Diane Sawyer: "I read this morning that he's [Saddam Hussein] also said the love that the Iraqis have for him is so much greater than anything Americans feel for their President because he's been loved for 35 years, he says, the whole 35 years." Dan Harris in Baghdad: "He is one to point out quite frequently that he is part of a historical trend in this country of restoring Iraq to its greatness, its historical greatness. He points out frequently that he was elected with a 100 percent margin recently." -ABC's Good Morning America, March 7, 2003.
Friday, January 21, 2005
Bowling for Hypocrisy
(via InstaPundit) Fox news reports:
Police took Patrick Burke, who says Moore employs him, into custody after he declared he was carrying a firearm at a ticket counter. Burke is licensed to carry a firearm in Florida and California, but not in New York. Burke was taken to Queens central booking and could potentially be charged with a felony for the incident.

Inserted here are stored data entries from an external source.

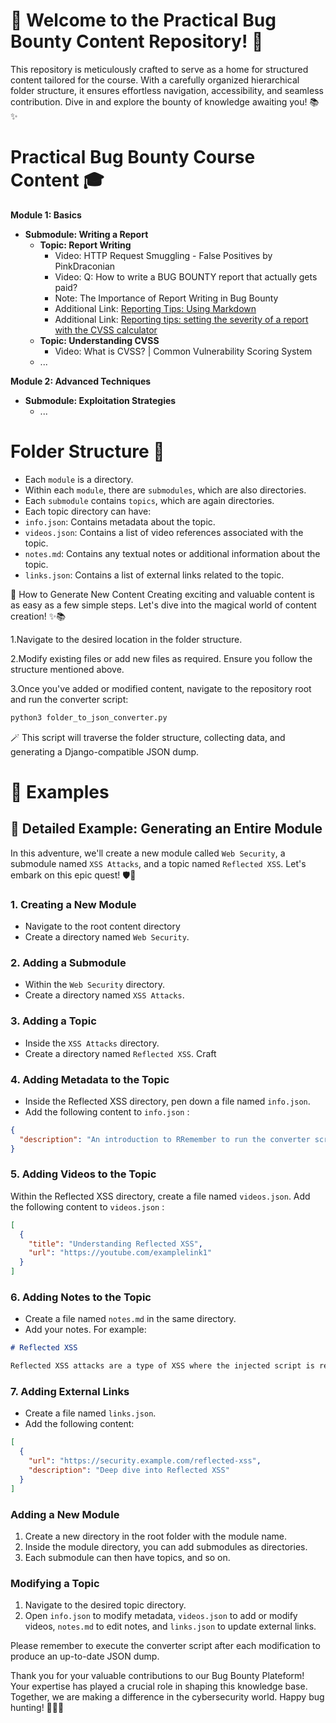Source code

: # 🚀 Welcome to the Practical Bug Bounty Content Repository! 🐞

This repository is meticulously crafted to serve as a home for structured content tailored for the course. With a carefully organized hierarchical folder structure, it ensures effortless navigation, accessibility, and seamless contribution. Dive in and explore the bounty of knowledge awaiting you! 📚✨

# Practical Bug Bounty Course Content 🎓

**Module 1: Basics**
- **Submodule: Writing a Report**
  - **Topic: Report Writing**
    - Video: HTTP Request Smuggling - False Positives by PinkDraconian
    - Video: Q: How to write a BUG BOUNTY report that actually gets paid?
    - Note: The Importance of Report Writing in Bug Bounty
    - Additional Link: [Reporting Tips: Using Markdown](https://www.zerocopter.com/blog-en/reporting-tips-using-markdown-to-make-your-report-look-better)
    - Additional Link: [Reporting tips: setting the severity of a report with the CVSS calculator](https://www.zerocopter.com/blog-en/reporting-tips-setting-the-severity-of-a-report-with-the-cvss-calculator)
  - **Topic: Understanding CVSS**
    - Video: What is CVSS? | Common Vulnerability Scoring System
  - ...

**Module 2: Advanced Techniques**
- **Submodule: Exploitation Strategies**
  - ...

# Folder Structure 📂

- Each `module` is a directory.
- Within each `module`, there are `submodules`, which are also directories.
- Each `submodule` contains `topics`, which are again directories.
- Each topic directory can have:
 - `info.json`: Contains metadata about the topic.
 - `videos.json`: Contains a list of video references associated with the topic.
 - `notes.md`: Contains any textual notes or additional information about the topic.
 - `links.json`: Contains a list of external links related to the topic.



🌟 How to Generate New Content
Creating exciting and valuable content is as easy as a few simple steps. Let's dive into the magical world of content creation! ✨📚

1.Navigate to the desired location in the folder structure.

2.Modify existing files or add new files as required. Ensure you follow the structure mentioned above.

3.Once you've added or modified content, navigate to the repository root and run the converter script:

```python
python3 folder_to_json_converter.py
```

🪄 This script will traverse the folder structure, collecting data, and generating a Django-compatible JSON dump.

# 🌠 Examples
## 🚀 Detailed Example: Generating an Entire Module

In this adventure, we'll create a new module called `Web Security`, a submodule named `XSS Attacks`, and a topic named `Reflected XSS`. Let's embark on this epic quest! 🛡️🎯

### 1. Creating a New Module

- Navigate to the root content directory
- Create a directory named `Web Security`.

### 2. Adding a Submodule

- Within the `Web Security` directory.
- Create a directory named `XSS Attacks`.

### 3. Adding a Topic

- Inside the `XSS Attacks` directory.
- Create a directory named `Reflected XSS`.
Craft
### 4. Adding Metadata to the Topic

- Inside the Reflected XSS directory, pen down a file named `info.json`.
- Add the following content to `info.json` :
```json
{
  "description": "An introduction to RRemember to run the converter script after making changes to generate an updated JSON dump.eflected XSS attacks."
}
```

### 5. Adding Videos to the Topic

Within the Reflected XSS directory, create a file named `videos.json`.
Add the following content to `videos.json` :
```json
[
  {
    "title": "Understanding Reflected XSS",
    "url": "https://youtube.com/examplelink1"
  }
]
```

### 6. Adding Notes to the Topic

- Create a file named `notes.md` in the same directory.
- Add your notes. For example:

```md
# Reflected XSS

Reflected XSS attacks are a type of XSS where the injected script is reflected off a web server.
```
### 7. Adding External Links

- Create a file named `links.json`.
- Add the following content:

```json
[
  {
    "url": "https://security.example.com/reflected-xss",
    "description": "Deep dive into Reflected XSS"
  }
]
```

### Adding a New Module

1. Create a new directory in the root folder with the module name.
2. Inside the module directory, you can add submodules as directories.
3. Each submodule can then have topics, and so on.

### Modifying a Topic

1. Navigate to the desired topic directory.
2. Open `info.json` to modify metadata, `videos.json` to add or modify videos, `notes.md` to edit notes, and `links.json` to update external links.

Please remember to execute the converter script after each modification to produce an up-to-date JSON dump.

Thank you for your valuable contributions to our Bug Bounty Plateform! Your expertise has played a crucial role in shaping this knowledge base. Together, we are making a difference in the cybersecurity world. Happy bug hunting! 🌟🔐✨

Moore's 2003 Oscar-winning film "Bowling for Columbine" criticizes what Moore calls America's "culture of fear" and its obsession with guns.
This is the hallmark of the elitist left. Michael Moore wants no guns in America... except for those that protect him. Our Congress writes laws that curb gun rights... from the safety of a building surrounded by armed guards. Their own safety is paramount, they own guns, or hire ex servicemen to do it for them. While the common man that they claim to stand up for, should simply rely on law enforcement being everywhere all the time.
Friday, January 14, 2005
Iraq The Model links to a poll that has been making the rounds in the blogosphere as of late. Keep in mind this is a poll of Iraqis that live in by far the most dangerous part of the country. These are quite heartening numbers (not withstanding the flaws of the terrorist question, how is "terrorist" defined in this? No doubt some Iraqis look at the US as a "terrorists".)
-The poll was of 4974 Iraqis living in and around Baghdad.
2-Will the security problems cause you to?
Not come out and vote the day of elections = 18.3%
Come out and vote the day of elections = 78.3%
No opinion = 3.4%
3-Do you support military action against the terrorists?
Yes = 87.7 %
No = 11.1%
Don't Know = 1.2%
If these numbers hold up, Iraq will have a voter turnout much higher than we've had in the states for as long as I can remember. We'll see in about 2 weeks.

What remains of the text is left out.